Model generator 140 generates a model based on a training data set. Model generator 140 may implement one or more machine learning techniques to generate the model. Machine learning is the study and construction of algorithms that can learn from, and make predictions on, data. Such algorithms operate by building a model from inputs in order to make data-driven predictions or decisions. Thus, a machine learning technique is used to generate a statistical model that is trained based on a history of attribute values associated with users and regions. The statistical model is trained based on multiple attributes (or factors) described herein. In machine learning parlance, such attributes are referred to as “features.” To generate and train a statistical model, a set of features is specified and a set of training data is identified.
Embodiments are not limited to any particular machine learning technique for generating or training a model. Example machine learning techniques include gradient boosting machines (GBMs), decision trees, logistic regression, and Support Vector Machines (SVMs). Model generator 140 may implement the same machine learning technique(s) to generate the same type of model for each of multiple training data sets that pertain to a particular demand data set.
In an embodiment, a training data set (generated by training data set generator 130) is split into a training set and a testing set. In other words, one portion of the training instances in the training data set are used for training a machine-learned model and another portion of the training instances in the training data set are used for testing the ML model. The testing set is used to ensure that the ML model is accurate along one or more dimensions, such as precision and recall. If the ML model passes one or more tests using the testing set, then the ML model is analyzed by feature importance score generator 150.
Feature importance score generator 150 generates a feature importance score for each feature of a ML model generated (and, optionally, tested) by model generator 140. Feature importance score generator 150 may use one or multiple techniques to generate such a score. One example technique is permutation feature importance (PFI), which is a model-agnostic global explanation method that provides insights into a ML model's behavior. Generally, PFI estimates and ranks feature importance based on the impact each feature has on the trained ML model's predictions. Specifically, PFI measures the predictive value of a feature for any black box estimator, classifier, or regressor by evaluating how the prediction error increases when a feature is not available.
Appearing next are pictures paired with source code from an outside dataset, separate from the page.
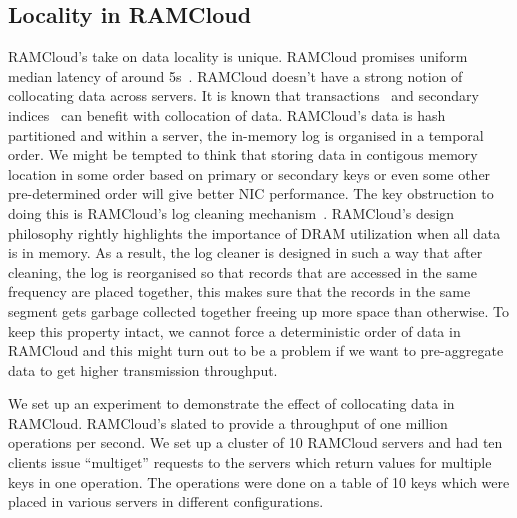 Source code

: \subsection{Locality in RAMCloud}
RAMCloud's take on data locality is unique. RAMCloud promises uniform median latency of around 5\textmu s~\cite{ramcloud}. RAMCloud doesn't have a strong notion of collocating data across servers. 
It is known that transactions~\cite{ramcloudtx} and secondary indices~\cite{slik} can benefit with collocation of data. RAMCloud's data is hash partitioned and within a server, the in-memory log is organised 
in a temporal order. We might be tempted to think that storing data in contigous memory location in some order based on primary or secondary keys or even some other pre-determined order will give better NIC performance. 
The key obstruction to doing this is RAMCloud's log cleaning mechanism~\cite{ramcloudfast}. RAMCloud's design philosophy rightly highlights the importance of DRAM utilization when all data is in memory. 
As a result, the log cleaner is designed in such a way that after cleaning, the log is reorganised so that records that are accessed in the same frequency are placed together, this makes sure that the records in the same 
segment gets garbage collected together freeing up more space than otherwise. To keep this property intact, we cannot force a deterministic order of data in RAMCloud and this might turn out to be a problem if 
we want to pre-aggregate data to get higher transmission throughput.

We set up an experiment to demonstrate the effect of collocating data in RAMCloud. RAMCloud's slated to provide a throughput of one million operations per second. We set up a cluster of 10 RAMCloud servers 
and had ten clients issue ``multiget'' requests to the servers which return values for multiple keys in one operation. The operations were done on a table of 10 keys which were placed in various servers in different 
configurations.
Based on a set of feature importance scores of a ML model, feature importance score generator 150 records the rank of each feature of the ML model (including the noisy feature). In other words, the feature importance scores are standardized into ranks. The feature with the largest feature importance score is ranked as 1, the feature with second largest feature importance score is ranked as 2, etc. The smaller rank integer means the higher rank. The following is an example of a rank results dictionary:
| { | |
| “sports”:1, | |
| “concerts”:2, | |
| “public_holidays”:3, | |
| “artificial_noise_feature”:4, | |
| ... | |
| } | |
In this example, the sports event category is ranked 1, the concerts event category is ranked 2, the public holidays event category is ranked 3, the artificial noisy feature is ranked 4, and one or more other event categories are ranked lower than 4.
If one hundred ML models are generated (because there are one hundred noisy features), then feature importance score generator 150 generates one hundred rank results dictionaries.
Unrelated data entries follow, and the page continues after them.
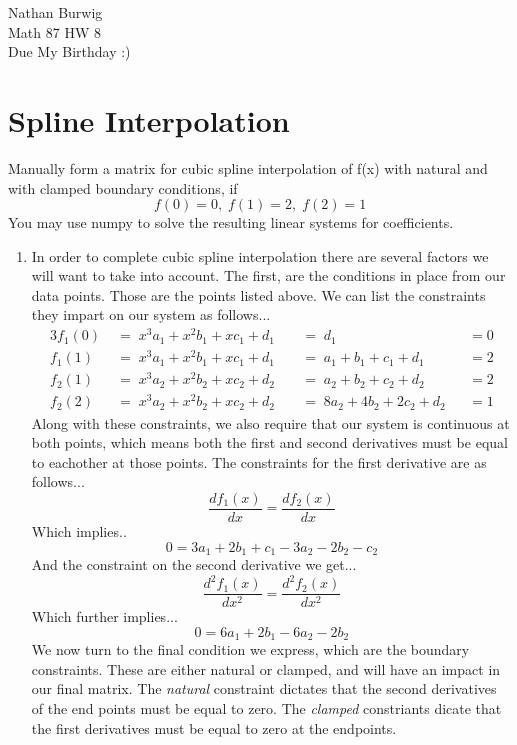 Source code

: \documentclass[11pt]{article}
\begin{document}
    \noindent Nathan Burwig \\
    Math 87 HW 8 \\
    Due My Birthday :)
    
    \hrulefill
    
    \section{Spline Interpolation}
    
    Manually form a matrix for cubic spline interpolation of f(x) with natural 
    and with clamped boundary conditions, if
    \[
        f(0) = 0,\; f(1) = 2,\; f(2) = 1
    \]
    You may use numpy to solve the resulting linear systems for coefficients.

    \begin{enumerate}
        \item In order to complete cubic spline interpolation there are several
            factors we will want to take into account. The first, are the
            conditions in place from our data points. Those are the points
            listed above. We can list the constraints they impart on our system
            as follows...
            \begin{alignat}{3}
                f_1(0) \;&=\; x^3a_1 + x^2b_1 + xc_1 + d_1 \;&&=\; d_1 & &= 0  \\
                f_1(1) \;&=\; x^3a_1 + x^2b_1 + xc_1 + d_1 \;&&=\; a_1 + b_1 + c_1 + d_1 & &= 2 \\
                f_2(1) \;&=\; x^3a_2 + x^2b_2 + xc_2 + d_2 \;&&=\; a_2 + b_2 + c_2 + d_2 & &= 2 \\
                f_2(2) \;&=\; x^3a_2 + x^2b_2 + xc_2 + d_2 \;&&=\; 8a_2 + 4b_2 + 2c_2 + d_2 & &= 1 
            \end{alignat}
            Along with these constraints, we also require that our system is
            continuous at both points, which means both the first and second
            derivatives must be equal to eachother at those points. The
            constraints for the first derivative are as follows...
            \[
                \frac{df_1(x)}{dx} = \frac{df_2(x)}{dx}
            \]
            Which implies..
            \begin{equation}
                0 = 3a_1 + 2b_1 + c_1 - 3a_2 - 2b_2 - c_2  
            \end{equation}
            And the constraint on the second derivative we get...
            \[
                \frac{d^2f_1(x)}{dx^2} = \frac{d^2f_2(x)}{dx^2} 
            \]
            Which further implies...
            \begin{equation}
                0 = 6a_1 + 2b_1 - 6a_2 - 2b_2
            \end{equation}
            We now turn to the final condition we express, which are the
            boundary constraints. These are either natural or clamped, and will
            have an impact in our final matrix. The \textit{natural} constraint dictates
            that the second derivatives of the end points must be equal to
            zero. The \textit{clamped} constriants dicate that the first
            derivatives must be equal to zero at the endpoints.


\end{enumerate}
\end{document}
Feature importance score generator 150 stores each rank results dictionary in dictionary database 160, which may be volatile or non-volatile storage. Each rank results dictionary may be associated with a value that indicates a source of the time series data sets or a unique demand data set. In this way, a set of rank results dictionary that is based on the same underlying data (e.g., a particular demand data set from a particular source) may be analyzed together.
Significance testing component 170 determines a significance of each event category based on a set of rank results dictionaries from dictionary database 160. For example, significance testing component 170 selects an event category and extracts, from dictionary database 160, a set of rank pairs, each rank pair comprising (1) a rank of the selected event category in a rank results dictionary and (2) a rank of the artificial noisy feature from the same rank results dictionary. If there are one hundred rank results dictionaries pertaining to a particular demand data set, then there are one hundred rank pairs, each rank pair corresponding to a different rank results dictionary.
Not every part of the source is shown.